When John Glaser is appalled, things happen. Ten years ago, as the CIO of Brigham and Women’s Hospital in Boston, Glaser described hospital leadership as “morally appalled” when they read a survey revealing that 6.5 percent of the hospital’s patients were likely to experience an adverse reaction to wrongly diagnosed medical treatment. One-third of these reactions could have been prevented. The number was consistent with health-care industry averages, but as a Harvard Medical School affiliate, Brigham and Women’s aspired to be better than average. And so Glaser worked with a team of physicians and IS staff members to develop the provider order entry system (POES), a client/server tool that reduces mistakes by flagging potentially dangerous prescription orders and redundant tests. The system increased doctors’ workloads—they had to take time to enter their orders in the system—but it dramatically reduced their errors. By 1996, on an average day, doctors were entering 4,000 medication orders in POES. Twenty-nine of those orders came back flagged for potentially bad reactions, and 320 were marked as redundant.
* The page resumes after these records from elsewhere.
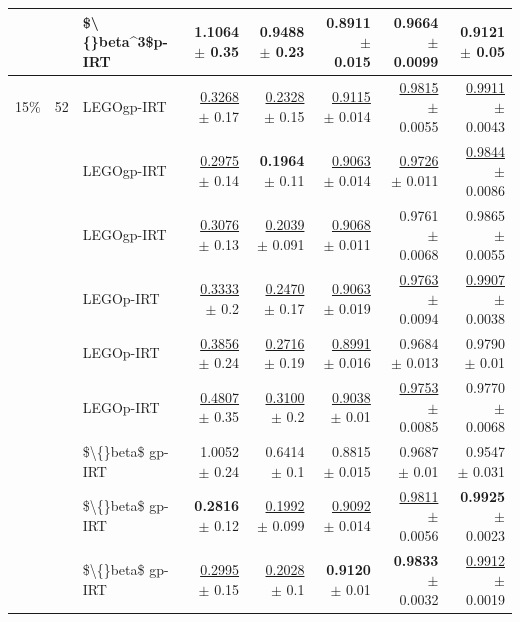 \begin{longtable}{llp{}rrrrr}
 &  & \$\textbackslash\{\}beta\textasciicircum{}3\$p-IRT & 1.1064 {\scriptsize $\pm$ 0.35} & 0.9488 {\scriptsize $\pm$ 0.23} & 0.8911 {\scriptsize $\pm$ 0.015} & 0.9664 {\scriptsize $\pm$ 0.0099} & 0.9121 {\scriptsize $\pm$ 0.05} \\
\midrule
15\% & 52 & LEGOgp-IRT & \underline{0.3268} {\scriptsize $\pm$ 0.17} & \underline{0.2328} {\scriptsize $\pm$ 0.15} & \underline{0.9115} {\scriptsize $\pm$ 0.014} & \underline{0.9815} {\scriptsize $\pm$ 0.0055} & \underline{0.9911} {\scriptsize $\pm$ 0.0043} \\
 &  & LEGOgp-IRT & \underline{0.2975} {\scriptsize $\pm$ 0.14} & \textbf{0.1964} {\scriptsize $\pm$ 0.11} & \underline{0.9063} {\scriptsize $\pm$ 0.014} & \underline{0.9726} {\scriptsize $\pm$ 0.011} & \underline{0.9844} {\scriptsize $\pm$ 0.0086} \\
 &  & LEGOgp-IRT & \underline{0.3076} {\scriptsize $\pm$ 0.13} & \underline{0.2039} {\scriptsize $\pm$ 0.091} & \underline{0.9068} {\scriptsize $\pm$ 0.011} & 0.9761 {\scriptsize $\pm$ 0.0068} & 0.9865 {\scriptsize $\pm$ 0.0055} \\
 &  & LEGOp-IRT & \underline{0.3333} {\scriptsize $\pm$ 0.2} & \underline{0.2470} {\scriptsize $\pm$ 0.17} & \underline{0.9063} {\scriptsize $\pm$ 0.019} & \underline{0.9763} {\scriptsize $\pm$ 0.0094} & \underline{0.9907} {\scriptsize $\pm$ 0.0038} \\
 &  & LEGOp-IRT & \underline{0.3856} {\scriptsize $\pm$ 0.24} & \underline{0.2716} {\scriptsize $\pm$ 0.19} & \underline{0.8991} {\scriptsize $\pm$ 0.016} & 0.9684 {\scriptsize $\pm$ 0.013} & 0.9790 {\scriptsize $\pm$ 0.01} \\
 &  & LEGOp-IRT & \underline{0.4807} {\scriptsize $\pm$ 0.35} & \underline{0.3100} {\scriptsize $\pm$ 0.2} & \underline{0.9038} {\scriptsize $\pm$ 0.01} & \underline{0.9753} {\scriptsize $\pm$ 0.0085} & 0.9770 {\scriptsize $\pm$ 0.0068} \\
 &  & \$\textbackslash\{\}beta\$ gp-IRT & 1.0052 {\scriptsize $\pm$ 0.24} & 0.6414 {\scriptsize $\pm$ 0.1} & 0.8815 {\scriptsize $\pm$ 0.015} & 0.9687 {\scriptsize $\pm$ 0.01} & 0.9547 {\scriptsize $\pm$ 0.031} \\
 &  & \$\textbackslash\{\}beta\$ gp-IRT & \textbf{0.2816} {\scriptsize $\pm$ 0.12} & \underline{0.1992} {\scriptsize $\pm$ 0.099} & \underline{0.9092} {\scriptsize $\pm$ 0.014} & \underline{0.9811} {\scriptsize $\pm$ 0.0056} & \textbf{0.9925} {\scriptsize $\pm$ 0.0023} \\
 &  & \$\textbackslash\{\}beta\$ gp-IRT & \underline{0.2995} {\scriptsize $\pm$ 0.15} & \underline{0.2028} {\scriptsize $\pm$ 0.1} & \textbf{0.9120} {\scriptsize $\pm$ 0.01} & \textbf{0.9833} {\scriptsize $\pm$ 0.0032} & \underline{0.9912} {\scriptsize $\pm$ 0.0019} \\

\end{longtable}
What types of problems does POES flag? Diagnostic tests that might mix badly with a patient’s prescribed medications, duplicate orders and tests that should be conducted on a strict schedule. The system can even remind health-care providers that recovering patients need to walk around three times a day.

Today, Brigham and Women’s is one of 10 hospitals managed by Partners HealthCare System, a Boston-based integrated health company; Glaser is Partners’ vice president and CIO. And POES remains the company’s best check and balance on doctors’ orders and patients’ treatment. “The technology is a little different,” Glaser says. (Then the system ran on DOS; today it runs on Windows NT.) “But the efficiency of orders has gone up substantially.” At Brigham and Women’s Hospital, serious medication error rates are down by 50 percent, and 3 percent of orders are changed after doctors are given POES suggestions. The architecture that supports POES hasn’t changed dramatically. When first deployed in 1993, it was considered the world’s largest health-care client/server system, with 4,800 clients and 162 servers. Today, it’s an even larger system, with 30,000 clients and 400 servers, and developers are piloting some Web-based systems for future rollouts.

What has changed dramatically as a result of POES is the makeup of Glaser’s IT organization. Ten years ago, there were no physicians in IS. But after initiating the POES project, Glaser began recruiting MDs to deepen his group’s medical knowledge. Today, four of Glaser’s senior managers are physicians. “We’ve seen an enormous revolution in telemedicine, medical imaging and electronic records,” says Glaser, who attributes the success to the collaboration between the two groups. “We have a track record and trust.”

Unfortunately for patients who are treated outside the Partners network, POES remains a proprietary system. Even though Partners licensed the rights to POES to Eclipsys Corp., a health-care technology vendor based in Delray Beach, Fla., Glaser’s own research reveals that only 5 percent of hospitals nationwide have a similar system. Why so few? “These systems are hard to implement, and they can be expensive,” Glaser says. In an era of health-care cost-cutting, IT systems are often the first to go.

Even at Partners, POES hasn’t yet spread from inpatient to outpatient services. And while the 10 hospitals are admitting 120,000 patients per year, they treat more than 2 million outpatients annually. Of these 2 million outpatients, as many as 40 to 50 per day are suffering adverse reactions to prescribed drugs. “That’s appalling,” Glaser says.